++++ Records supplied ++++
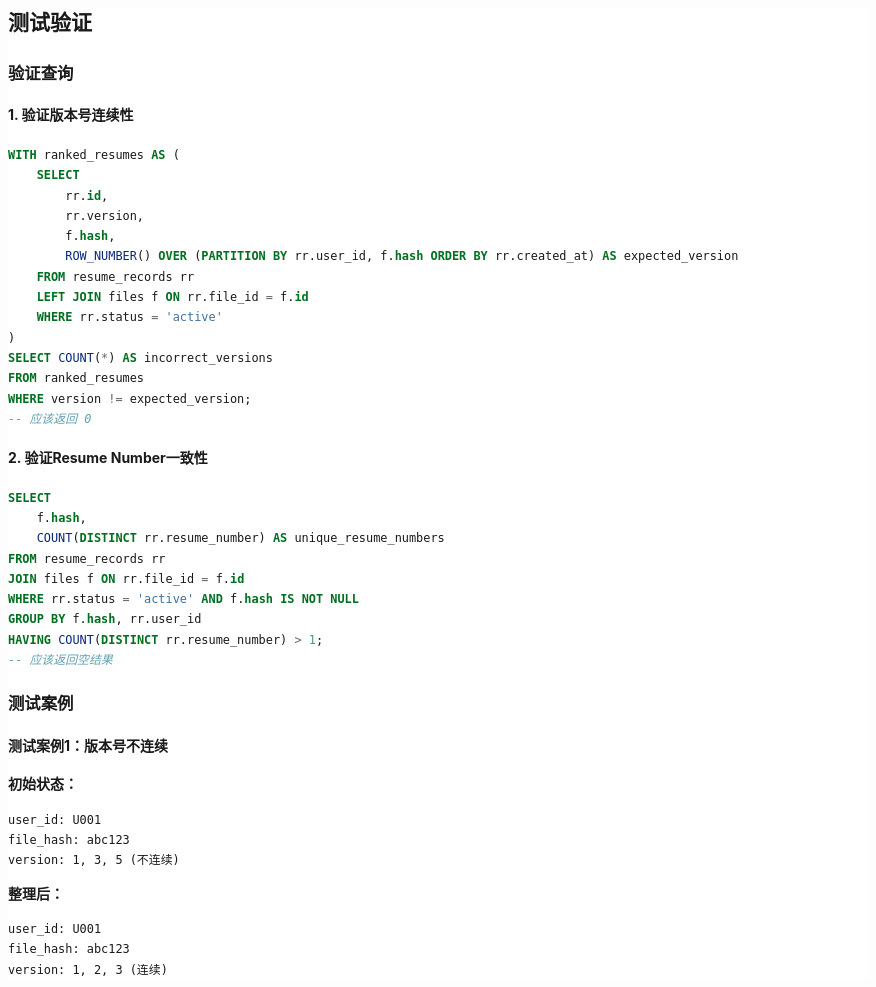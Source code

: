 ## 测试验证

### 验证查询

#### 1. 验证版本号连续性

```sql
WITH ranked_resumes AS (
    SELECT 
        rr.id,
        rr.version,
        f.hash,
        ROW_NUMBER() OVER (PARTITION BY rr.user_id, f.hash ORDER BY rr.created_at) AS expected_version
    FROM resume_records rr
    LEFT JOIN files f ON rr.file_id = f.id
    WHERE rr.status = 'active'
)
SELECT COUNT(*) AS incorrect_versions
FROM ranked_resumes
WHERE version != expected_version;
-- 应该返回 0
```

#### 2. 验证Resume Number一致性

```sql
SELECT 
    f.hash,
    COUNT(DISTINCT rr.resume_number) AS unique_resume_numbers
FROM resume_records rr
JOIN files f ON rr.file_id = f.id
WHERE rr.status = 'active' AND f.hash IS NOT NULL
GROUP BY f.hash, rr.user_id
HAVING COUNT(DISTINCT rr.resume_number) > 1;
-- 应该返回空结果
```

### 测试案例

#### 测试案例1：版本号不连续

**初始状态：**
```
user_id: U001
file_hash: abc123
version: 1, 3, 5 (不连续)
```

**整理后：**
```
user_id: U001
file_hash: abc123
version: 1, 2, 3 (连续)
```
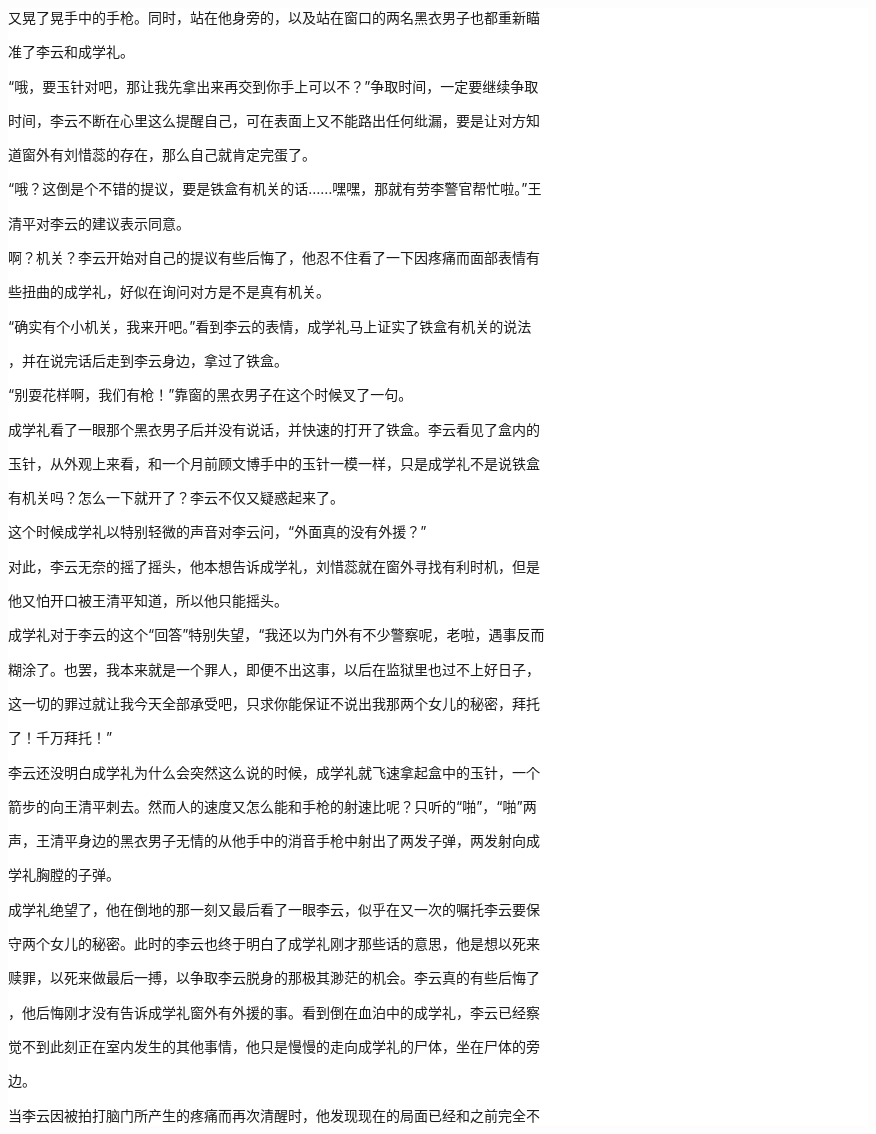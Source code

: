 又晃了晃手中的手枪。同时，站在他身旁的，以及站在窗口的两名黑衣男子也都重新瞄

准了李云和成学礼。

“哦，要玉针对吧，那让我先拿出来再交到你手上可以不？”争取时间，一定要继续争取

时间，李云不断在心里这么提醒自己，可在表面上又不能路出任何纰漏，要是让对方知

道窗外有刘惜蕊的存在，那么自己就肯定完蛋了。

“哦？这倒是个不错的提议，要是铁盒有机关的话……嘿嘿，那就有劳李警官帮忙啦。”王

清平对李云的建议表示同意。

啊？机关？李云开始对自己的提议有些后悔了，他忍不住看了一下因疼痛而面部表情有

些扭曲的成学礼，好似在询问对方是不是真有机关。

“确实有个小机关，我来开吧。”看到李云的表情，成学礼马上证实了铁盒有机关的说法

，并在说完话后走到李云身边，拿过了铁盒。

“别耍花样啊，我们有枪！”靠窗的黑衣男子在这个时候叉了一句。

成学礼看了一眼那个黑衣男子后并没有说话，并快速的打开了铁盒。李云看见了盒内的

玉针，从外观上来看，和一个月前顾文博手中的玉针一模一样，只是成学礼不是说铁盒

有机关吗？怎么一下就开了？李云不仅又疑惑起来了。

这个时候成学礼以特别轻微的声音对李云问，“外面真的没有外援？”

对此，李云无奈的摇了摇头，他本想告诉成学礼，刘惜蕊就在窗外寻找有利时机，但是

他又怕开口被王清平知道，所以他只能摇头。

成学礼对于李云的这个“回答”特别失望，“我还以为门外有不少警察呢，老啦，遇事反而

糊涂了。也罢，我本来就是一个罪人，即便不出这事，以后在监狱里也过不上好日子，

这一切的罪过就让我今天全部承受吧，只求你能保证不说出我那两个女儿的秘密，拜托

了！千万拜托！”

李云还没明白成学礼为什么会突然这么说的时候，成学礼就飞速拿起盒中的玉针，一个

箭步的向王清平刺去。然而人的速度又怎么能和手枪的射速比呢？只听的“啪”，“啪”两

声，王清平身边的黑衣男子无情的从他手中的消音手枪中射出了两发子弹，两发射向成

学礼胸膛的子弹。

成学礼绝望了，他在倒地的那一刻又最后看了一眼李云，似乎在又一次的嘱托李云要保

守两个女儿的秘密。此时的李云也终于明白了成学礼刚才那些话的意思，他是想以死来

赎罪，以死来做最后一搏，以争取李云脱身的那极其渺茫的机会。李云真的有些后悔了

，他后悔刚才没有告诉成学礼窗外有外援的事。看到倒在血泊中的成学礼，李云已经察

觉不到此刻正在室内发生的其他事情，他只是慢慢的走向成学礼的尸体，坐在尸体的旁

边。

当李云因被拍打脑门所产生的疼痛而再次清醒时，他发现现在的局面已经和之前完全不

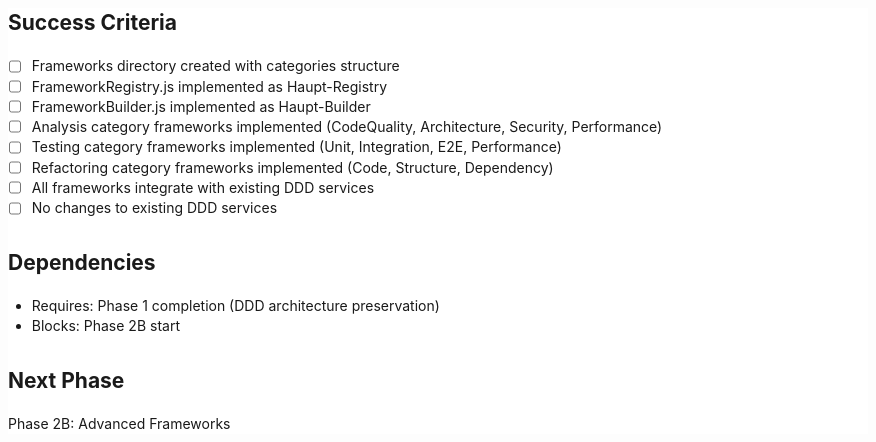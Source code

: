 ## Success Criteria
- [ ] Frameworks directory created with categories structure
- [ ] FrameworkRegistry.js implemented as Haupt-Registry
- [ ] FrameworkBuilder.js implemented as Haupt-Builder
- [ ] Analysis category frameworks implemented (CodeQuality, Architecture, Security, Performance)
- [ ] Testing category frameworks implemented (Unit, Integration, E2E, Performance)
- [ ] Refactoring category frameworks implemented (Code, Structure, Dependency)
- [ ] All frameworks integrate with existing DDD services
- [ ] No changes to existing DDD services

## Dependencies
- Requires: Phase 1 completion (DDD architecture preservation)
- Blocks: Phase 2B start

## Next Phase
Phase 2B: Advanced Frameworks 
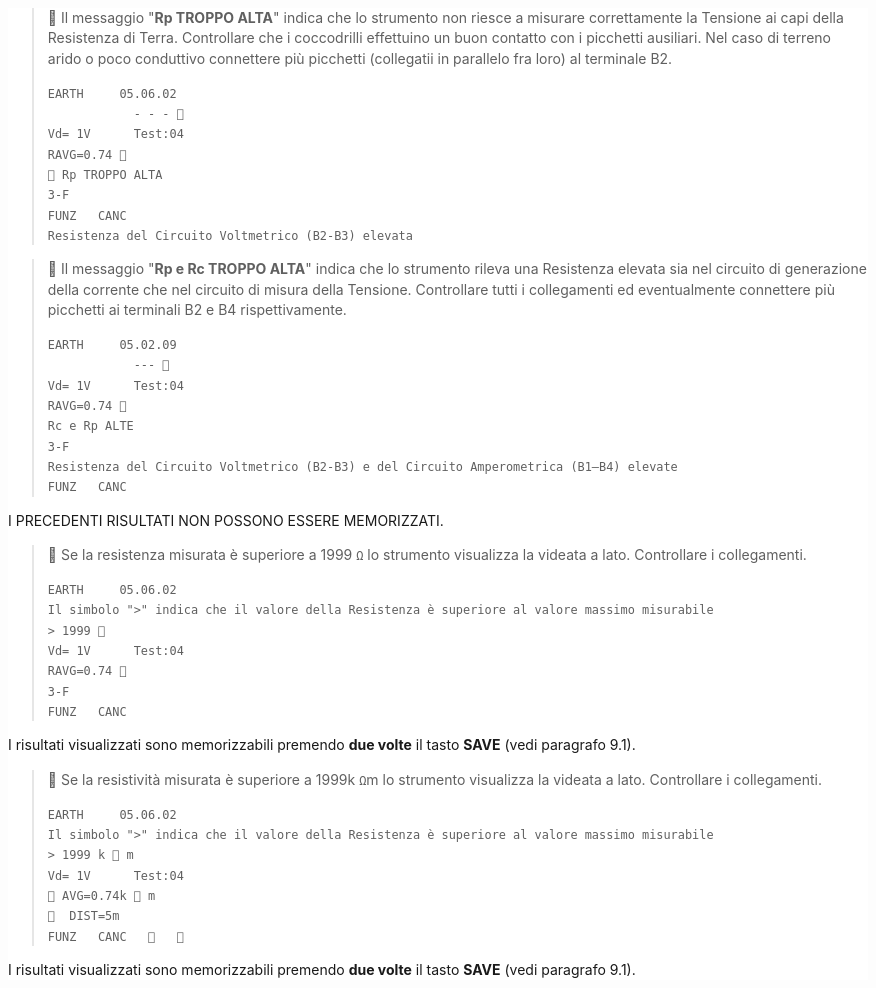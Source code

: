 >  Il messaggio "**Rp TROPPO ALTA**" indica che lo strumento non riesce a misurare correttamente la Tensione ai capi della Resistenza di Terra. Controllare che i coccodrilli effettuino un buon contatto con i picchetti ausiliari. Nel caso di terreno arido o poco conduttivo connettere più picchetti (collegatii in parallelo fra loro) al terminale B2.
>
> ```
> EARTH     05.06.02
>             - - - 
> Vd= 1V      Test:04
> RAVG=0.74 
>  Rp TROPPO ALTA
> 3-F
> FUNZ   CANC
> Resistenza del Circuito Voltmetrico (B2-B3) elevata
> ```

>  Il messaggio "**Rp e Rc TROPPO ALTA**" indica che lo strumento rileva una Resistenza elevata sia nel circuito di generazione della corrente che nel circuito di misura della Tensione. Controllare tutti i collegamenti ed eventualmente connettere più picchetti ai terminali B2 e B4 rispettivamente.
>
> ```
> EARTH     05.02.09
>             --- 
> Vd= 1V      Test:04
> RAVG=0.74 
> Rc e Rp ALTE
> 3-F
> Resistenza del Circuito Voltmetrico (B2-B3) e del Circuito Amperometrica (B1–B4) elevate
> FUNZ   CANC
> ```
>
I PRECEDENTI RISULTATI NON POSSONO ESSERE MEMORIZZATI.

>  Se la resistenza misurata è superiore a 1999 `Ω` lo strumento visualizza la videata a lato. Controllare i collegamenti.
>
> ```
> EARTH     05.06.02
> Il simbolo ">" indica che il valore della Resistenza è superiore al valore massimo misurabile
> > 1999 
> Vd= 1V      Test:04
> RAVG=0.74 
> 3-F
> FUNZ   CANC
> ```
>
I risultati visualizzati sono memorizzabili premendo **due volte** il tasto **SAVE** (vedi paragrafo 9.1).

>  Se la resistività misurata è superiore a 1999k `Ω`m lo strumento visualizza la videata a lato. Controllare i collegamenti.
>
> ```
> EARTH     05.06.02
> Il simbolo ">" indica che il valore della Resistenza è superiore al valore massimo misurabile
> > 1999 k  m
> Vd= 1V      Test:04
>  AVG=0.74k  m
>   DIST=5m
> FUNZ   CANC      
> ```
>
I risultati visualizzati sono memorizzabili premendo **due volte** il tasto **SAVE** (vedi paragrafo 9.1).
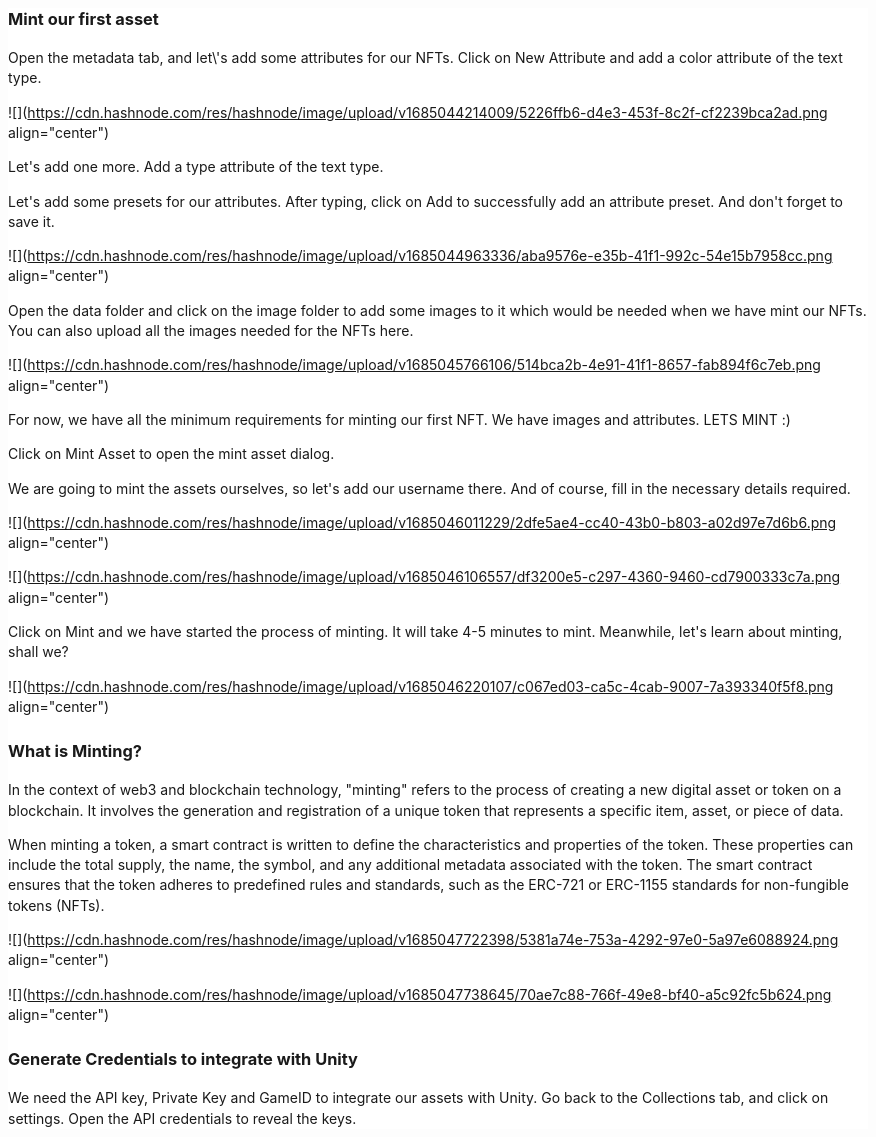 ### Mint our first asset

Open the metadata tab, and let\\'s add some attributes for our NFTs. Click on New Attribute and add a color attribute of the text type.

![](https://cdn.hashnode.com/res/hashnode/image/upload/v1685044214009/5226ffb6-d4e3-453f-8c2f-cf2239bca2ad.png align="center")

Let's add one more. Add a type attribute of the text type.

Let's add some presets for our attributes. After typing, click on Add to successfully add an attribute preset. And don't forget to save it.

![](https://cdn.hashnode.com/res/hashnode/image/upload/v1685044963336/aba9576e-e35b-41f1-992c-54e15b7958cc.png align="center")

Open the data folder and click on the image folder to add some images to it which would be needed when we have mint our NFTs. You can also upload all the images needed for the NFTs here.

![](https://cdn.hashnode.com/res/hashnode/image/upload/v1685045766106/514bca2b-4e91-41f1-8657-fab894f6c7eb.png align="center")

For now, we have all the minimum requirements for minting our first NFT. We have images and attributes. LETS MINT :)

Click on Mint Asset to open the mint asset dialog.

We are going to mint the assets ourselves, so let's add our username there. And of course, fill in the necessary details required.

![](https://cdn.hashnode.com/res/hashnode/image/upload/v1685046011229/2dfe5ae4-cc40-43b0-b803-a02d97e7d6b6.png align="center")

![](https://cdn.hashnode.com/res/hashnode/image/upload/v1685046106557/df3200e5-c297-4360-9460-cd7900333c7a.png align="center")

Click on Mint and we have started the process of minting. It will take 4-5 minutes to mint. Meanwhile, let's learn about minting, shall we?

![](https://cdn.hashnode.com/res/hashnode/image/upload/v1685046220107/c067ed03-ca5c-4cab-9007-7a393340f5f8.png align="center")

### What is Minting?

In the context of web3 and blockchain technology, "minting" refers to the process of creating a new digital asset or token on a blockchain. It involves the generation and registration of a unique token that represents a specific item, asset, or piece of data.

When minting a token, a smart contract is written to define the characteristics and properties of the token. These properties can include the total supply, the name, the symbol, and any additional metadata associated with the token. The smart contract ensures that the token adheres to predefined rules and standards, such as the ERC-721 or ERC-1155 standards for non-fungible tokens (NFTs).

![](https://cdn.hashnode.com/res/hashnode/image/upload/v1685047722398/5381a74e-753a-4292-97e0-5a97e6088924.png align="center")

![](https://cdn.hashnode.com/res/hashnode/image/upload/v1685047738645/70ae7c88-766f-49e8-bf40-a5c92fc5b624.png align="center")

### Generate Credentials to integrate with Unity

We need the API key, Private Key and GameID to integrate our assets with Unity. Go back to the Collections tab, and click on settings. Open the API credentials to reveal the keys.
++++
» **Exercise**: Search the records for the string "active", and copy every line that holds it.

» **Solution for this problem**:
    WHERE rr.status = 'active'
WHERE rr.status = 'active' AND f.hash IS NOT NULL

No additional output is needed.